--- START ---

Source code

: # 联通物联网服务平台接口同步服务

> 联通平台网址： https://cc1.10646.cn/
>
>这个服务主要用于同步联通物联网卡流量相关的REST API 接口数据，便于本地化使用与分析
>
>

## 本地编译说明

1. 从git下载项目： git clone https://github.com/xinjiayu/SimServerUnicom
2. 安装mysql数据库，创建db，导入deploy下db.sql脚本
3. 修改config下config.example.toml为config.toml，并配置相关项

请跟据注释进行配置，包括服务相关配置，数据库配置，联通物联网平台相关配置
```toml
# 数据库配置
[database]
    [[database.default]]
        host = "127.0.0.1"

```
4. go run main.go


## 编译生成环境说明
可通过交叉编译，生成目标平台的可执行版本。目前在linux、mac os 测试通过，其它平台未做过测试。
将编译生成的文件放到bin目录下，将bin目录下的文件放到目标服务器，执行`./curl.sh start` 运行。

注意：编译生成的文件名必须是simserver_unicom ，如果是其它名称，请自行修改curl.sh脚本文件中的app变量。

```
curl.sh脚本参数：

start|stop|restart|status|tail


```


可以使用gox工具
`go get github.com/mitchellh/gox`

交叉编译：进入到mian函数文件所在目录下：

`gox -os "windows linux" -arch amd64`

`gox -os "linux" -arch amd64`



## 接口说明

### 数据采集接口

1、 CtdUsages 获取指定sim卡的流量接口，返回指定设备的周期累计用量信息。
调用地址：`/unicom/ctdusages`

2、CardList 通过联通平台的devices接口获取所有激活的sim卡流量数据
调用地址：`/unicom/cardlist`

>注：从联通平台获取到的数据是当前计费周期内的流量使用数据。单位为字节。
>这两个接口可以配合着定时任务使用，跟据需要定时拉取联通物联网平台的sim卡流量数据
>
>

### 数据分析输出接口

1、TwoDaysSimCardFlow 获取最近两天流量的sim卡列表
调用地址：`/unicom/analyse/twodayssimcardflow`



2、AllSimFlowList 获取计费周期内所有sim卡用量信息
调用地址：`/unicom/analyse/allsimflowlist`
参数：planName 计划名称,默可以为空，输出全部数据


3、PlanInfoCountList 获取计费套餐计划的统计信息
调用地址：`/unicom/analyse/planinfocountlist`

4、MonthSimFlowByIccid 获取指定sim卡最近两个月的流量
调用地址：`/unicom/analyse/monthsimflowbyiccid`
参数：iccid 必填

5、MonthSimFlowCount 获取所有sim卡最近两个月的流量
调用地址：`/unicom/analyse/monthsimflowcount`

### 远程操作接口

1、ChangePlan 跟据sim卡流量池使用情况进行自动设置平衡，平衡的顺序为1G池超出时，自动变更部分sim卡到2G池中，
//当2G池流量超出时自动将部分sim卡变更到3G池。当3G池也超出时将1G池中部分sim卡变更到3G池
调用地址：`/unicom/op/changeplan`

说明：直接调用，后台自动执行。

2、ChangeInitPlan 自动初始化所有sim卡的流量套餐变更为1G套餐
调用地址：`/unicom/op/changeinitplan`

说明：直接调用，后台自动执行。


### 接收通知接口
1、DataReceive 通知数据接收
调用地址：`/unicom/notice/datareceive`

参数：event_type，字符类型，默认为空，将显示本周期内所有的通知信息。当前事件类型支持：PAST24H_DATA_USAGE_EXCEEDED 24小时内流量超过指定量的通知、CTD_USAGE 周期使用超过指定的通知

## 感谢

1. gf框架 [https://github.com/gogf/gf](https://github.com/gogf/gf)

--- END ---

#### Activity
Please return the lines above that run from the line containing "注意：编译生成的文件名必须是" to the line containing "5、MonthSimFlowCount 获取所有sim卡最近两个月的流量", inclusive, exactly and with no other lines.

#### Output
注意：编译生成的文件名必须是simserver_unicom ，如果是其它名称，请自行修改curl.sh脚本文件中的app变量。

```
curl.sh脚本参数：

start|stop|restart|status|tail


```


可以使用gox工具
`go get github.com/mitchellh/gox`

交叉编译：进入到mian函数文件所在目录下：

`gox -os "windows linux" -arch amd64`

`gox -os "linux" -arch amd64`



## 接口说明

### 数据采集接口

1、 CtdUsages 获取指定sim卡的流量接口，返回指定设备的周期累计用量信息。
调用地址：`/unicom/ctdusages`

2、CardList 通过联通平台的devices接口获取所有激活的sim卡流量数据
调用地址：`/unicom/cardlist`

>注：从联通平台获取到的数据是当前计费周期内的流量使用数据。单位为字节。
>这两个接口可以配合着定时任务使用，跟据需要定时拉取联通物联网平台的sim卡流量数据
>
>

### 数据分析输出接口

1、TwoDaysSimCardFlow 获取最近两天流量的sim卡列表
调用地址：`/unicom/analyse/twodayssimcardflow`



2、AllSimFlowList 获取计费周期内所有sim卡用量信息
调用地址：`/unicom/analyse/allsimflowlist`
参数：planName 计划名称,默可以为空，输出全部数据


3、PlanInfoCountList 获取计费套餐计划的统计信息
调用地址：`/unicom/analyse/planinfocountlist`

4、MonthSimFlowByIccid 获取指定sim卡最近两个月的流量
调用地址：`/unicom/analyse/monthsimflowbyiccid`
参数：iccid 必填

5、MonthSimFlowCount 获取所有sim卡最近两个月的流量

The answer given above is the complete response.